▶ _Plain-text document sources_
■ ■ ■ ■ ■

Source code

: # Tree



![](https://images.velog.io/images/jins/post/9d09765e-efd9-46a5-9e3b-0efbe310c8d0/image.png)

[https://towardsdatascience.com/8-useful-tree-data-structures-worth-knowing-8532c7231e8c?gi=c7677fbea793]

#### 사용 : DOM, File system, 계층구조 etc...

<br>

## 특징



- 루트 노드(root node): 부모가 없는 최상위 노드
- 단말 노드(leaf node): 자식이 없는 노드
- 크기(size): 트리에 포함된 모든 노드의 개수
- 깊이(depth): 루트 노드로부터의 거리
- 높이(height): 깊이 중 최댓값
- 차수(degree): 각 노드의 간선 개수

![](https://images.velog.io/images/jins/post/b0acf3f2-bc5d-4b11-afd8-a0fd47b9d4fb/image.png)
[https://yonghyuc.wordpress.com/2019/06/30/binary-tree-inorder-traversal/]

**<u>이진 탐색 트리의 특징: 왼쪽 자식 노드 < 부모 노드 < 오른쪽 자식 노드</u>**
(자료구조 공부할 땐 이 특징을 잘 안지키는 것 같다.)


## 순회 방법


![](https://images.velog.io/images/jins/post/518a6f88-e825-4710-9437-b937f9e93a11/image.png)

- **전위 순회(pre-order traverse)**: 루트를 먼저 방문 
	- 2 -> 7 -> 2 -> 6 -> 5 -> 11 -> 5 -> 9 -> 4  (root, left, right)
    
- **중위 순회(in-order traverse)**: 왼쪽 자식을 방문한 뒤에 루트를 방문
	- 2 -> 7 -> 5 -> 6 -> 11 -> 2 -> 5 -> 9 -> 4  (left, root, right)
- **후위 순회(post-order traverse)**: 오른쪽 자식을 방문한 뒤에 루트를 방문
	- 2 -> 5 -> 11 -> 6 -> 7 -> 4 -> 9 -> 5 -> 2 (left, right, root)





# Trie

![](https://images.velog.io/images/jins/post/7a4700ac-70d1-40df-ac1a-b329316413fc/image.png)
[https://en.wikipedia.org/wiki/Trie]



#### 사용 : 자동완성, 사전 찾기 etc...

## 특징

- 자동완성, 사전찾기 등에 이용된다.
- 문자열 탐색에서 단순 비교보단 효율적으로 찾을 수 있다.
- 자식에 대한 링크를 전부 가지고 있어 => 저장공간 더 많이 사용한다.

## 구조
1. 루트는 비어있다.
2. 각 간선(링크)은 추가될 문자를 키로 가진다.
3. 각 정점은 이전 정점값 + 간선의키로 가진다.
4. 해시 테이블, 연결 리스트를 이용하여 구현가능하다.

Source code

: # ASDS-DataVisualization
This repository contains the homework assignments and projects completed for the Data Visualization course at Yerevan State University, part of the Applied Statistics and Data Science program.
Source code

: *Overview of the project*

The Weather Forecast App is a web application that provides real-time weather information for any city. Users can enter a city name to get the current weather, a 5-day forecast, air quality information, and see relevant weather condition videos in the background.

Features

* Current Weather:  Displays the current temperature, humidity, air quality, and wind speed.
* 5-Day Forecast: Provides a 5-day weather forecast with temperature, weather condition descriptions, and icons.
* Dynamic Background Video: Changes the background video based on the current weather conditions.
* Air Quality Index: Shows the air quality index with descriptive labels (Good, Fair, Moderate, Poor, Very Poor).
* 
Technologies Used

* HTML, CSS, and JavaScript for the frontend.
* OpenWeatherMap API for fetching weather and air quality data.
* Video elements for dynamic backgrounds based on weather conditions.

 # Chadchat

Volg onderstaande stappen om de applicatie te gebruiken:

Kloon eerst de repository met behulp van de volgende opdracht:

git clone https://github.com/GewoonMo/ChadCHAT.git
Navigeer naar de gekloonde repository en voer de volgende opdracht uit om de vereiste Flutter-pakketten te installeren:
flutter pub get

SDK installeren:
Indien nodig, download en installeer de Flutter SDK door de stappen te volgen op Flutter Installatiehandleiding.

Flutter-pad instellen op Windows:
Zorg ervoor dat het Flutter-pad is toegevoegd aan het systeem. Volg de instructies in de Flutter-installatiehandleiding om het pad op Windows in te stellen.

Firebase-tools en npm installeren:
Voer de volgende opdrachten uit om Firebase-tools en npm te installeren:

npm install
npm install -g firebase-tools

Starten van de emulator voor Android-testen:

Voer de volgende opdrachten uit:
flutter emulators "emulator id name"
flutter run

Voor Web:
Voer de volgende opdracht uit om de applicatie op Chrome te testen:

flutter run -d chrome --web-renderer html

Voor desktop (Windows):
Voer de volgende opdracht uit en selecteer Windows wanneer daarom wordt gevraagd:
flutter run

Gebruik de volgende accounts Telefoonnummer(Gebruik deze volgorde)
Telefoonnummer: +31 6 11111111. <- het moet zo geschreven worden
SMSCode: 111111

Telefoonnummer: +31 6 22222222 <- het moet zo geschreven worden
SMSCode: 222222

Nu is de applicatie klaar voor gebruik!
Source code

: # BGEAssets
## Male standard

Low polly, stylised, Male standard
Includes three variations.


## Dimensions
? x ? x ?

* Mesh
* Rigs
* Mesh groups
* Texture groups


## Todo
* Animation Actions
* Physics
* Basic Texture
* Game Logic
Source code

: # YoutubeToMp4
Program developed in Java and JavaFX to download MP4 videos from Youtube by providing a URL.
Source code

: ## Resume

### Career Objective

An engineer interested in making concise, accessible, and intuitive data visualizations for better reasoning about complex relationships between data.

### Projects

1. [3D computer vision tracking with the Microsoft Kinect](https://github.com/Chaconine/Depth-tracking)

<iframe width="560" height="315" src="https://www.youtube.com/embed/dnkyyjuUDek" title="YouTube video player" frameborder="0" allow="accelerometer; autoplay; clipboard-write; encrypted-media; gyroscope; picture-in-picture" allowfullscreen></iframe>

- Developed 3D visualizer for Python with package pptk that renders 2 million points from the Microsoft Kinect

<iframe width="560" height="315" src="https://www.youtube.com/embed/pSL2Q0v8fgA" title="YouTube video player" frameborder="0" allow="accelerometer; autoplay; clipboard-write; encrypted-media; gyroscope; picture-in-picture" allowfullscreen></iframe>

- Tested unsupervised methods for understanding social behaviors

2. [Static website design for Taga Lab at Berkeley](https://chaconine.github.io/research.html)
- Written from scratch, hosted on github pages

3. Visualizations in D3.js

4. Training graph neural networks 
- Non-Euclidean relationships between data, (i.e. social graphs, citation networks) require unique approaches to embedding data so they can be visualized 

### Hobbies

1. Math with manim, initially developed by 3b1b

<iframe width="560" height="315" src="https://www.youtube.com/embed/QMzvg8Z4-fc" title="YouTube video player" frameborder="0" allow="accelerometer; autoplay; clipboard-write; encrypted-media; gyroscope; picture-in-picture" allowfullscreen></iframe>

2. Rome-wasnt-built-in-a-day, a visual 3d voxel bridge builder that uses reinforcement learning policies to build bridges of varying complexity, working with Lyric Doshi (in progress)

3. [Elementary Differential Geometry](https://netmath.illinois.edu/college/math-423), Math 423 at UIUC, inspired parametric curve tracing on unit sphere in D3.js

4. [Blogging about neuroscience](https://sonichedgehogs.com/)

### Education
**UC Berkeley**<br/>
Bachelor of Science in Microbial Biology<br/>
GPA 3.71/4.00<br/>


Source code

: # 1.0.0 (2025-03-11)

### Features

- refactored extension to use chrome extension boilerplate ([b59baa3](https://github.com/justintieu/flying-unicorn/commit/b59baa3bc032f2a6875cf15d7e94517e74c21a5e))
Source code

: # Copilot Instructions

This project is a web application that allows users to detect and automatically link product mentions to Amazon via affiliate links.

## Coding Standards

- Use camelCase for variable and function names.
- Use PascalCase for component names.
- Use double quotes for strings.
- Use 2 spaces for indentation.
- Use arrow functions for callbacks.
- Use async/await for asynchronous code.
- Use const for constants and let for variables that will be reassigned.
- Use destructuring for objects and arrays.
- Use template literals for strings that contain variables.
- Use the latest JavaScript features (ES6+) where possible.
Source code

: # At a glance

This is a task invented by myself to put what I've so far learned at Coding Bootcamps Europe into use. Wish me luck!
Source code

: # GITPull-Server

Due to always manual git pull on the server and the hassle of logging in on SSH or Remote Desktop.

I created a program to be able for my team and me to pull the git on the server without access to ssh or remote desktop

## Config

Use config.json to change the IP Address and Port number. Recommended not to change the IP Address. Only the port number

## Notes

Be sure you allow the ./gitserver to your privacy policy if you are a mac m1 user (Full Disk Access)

■ ■ ■ ■ ■

▶ _WHAT IS EXPECTED_
Set down, from the entries above, exactly the lines from the one with "flutter pub get" up to and including the one with "### Projects", and no other lines.

▶ _RESPONSE BOX_
flutter pub get

SDK installeren:
Indien nodig, download en installeer de Flutter SDK door de stappen te volgen op Flutter Installatiehandleiding.

Flutter-pad instellen op Windows:
Zorg ervoor dat het Flutter-pad is toegevoegd aan het systeem. Volg de instructies in de Flutter-installatiehandleiding om het pad op Windows in te stellen.

Firebase-tools en npm installeren:
Voer de volgende opdrachten uit om Firebase-tools en npm te installeren:

npm install
npm install -g firebase-tools

Starten van de emulator voor Android-testen:

Voer de volgende opdrachten uit:
flutter emulators "emulator id name"
flutter run

Voor Web:
Voer de volgende opdracht uit om de applicatie op Chrome te testen:

flutter run -d chrome --web-renderer html

Voor desktop (Windows):
Voer de volgende opdracht uit en selecteer Windows wanneer daarom wordt gevraagd:
flutter run

Gebruik de volgende accounts Telefoonnummer(Gebruik deze volgorde)
Telefoonnummer: +31 6 11111111. <- het moet zo geschreven worden
SMSCode: 111111

Telefoonnummer: +31 6 22222222 <- het moet zo geschreven worden
SMSCode: 222222

Nu is de applicatie klaar voor gebruik!
Source code

: # BGEAssets
## Male standard

Low polly, stylised, Male standard
Includes three variations.


## Dimensions
? x ? x ?

* Mesh
* Rigs
* Mesh groups
* Texture groups


## Todo
* Animation Actions
* Physics
* Basic Texture
* Game Logic
Source code

: # YoutubeToMp4
Program developed in Java and JavaFX to download MP4 videos from Youtube by providing a URL.
Source code

: ## Resume

### Career Objective

An engineer interested in making concise, accessible, and intuitive data visualizations for better reasoning about complex relationships between data.

### Projects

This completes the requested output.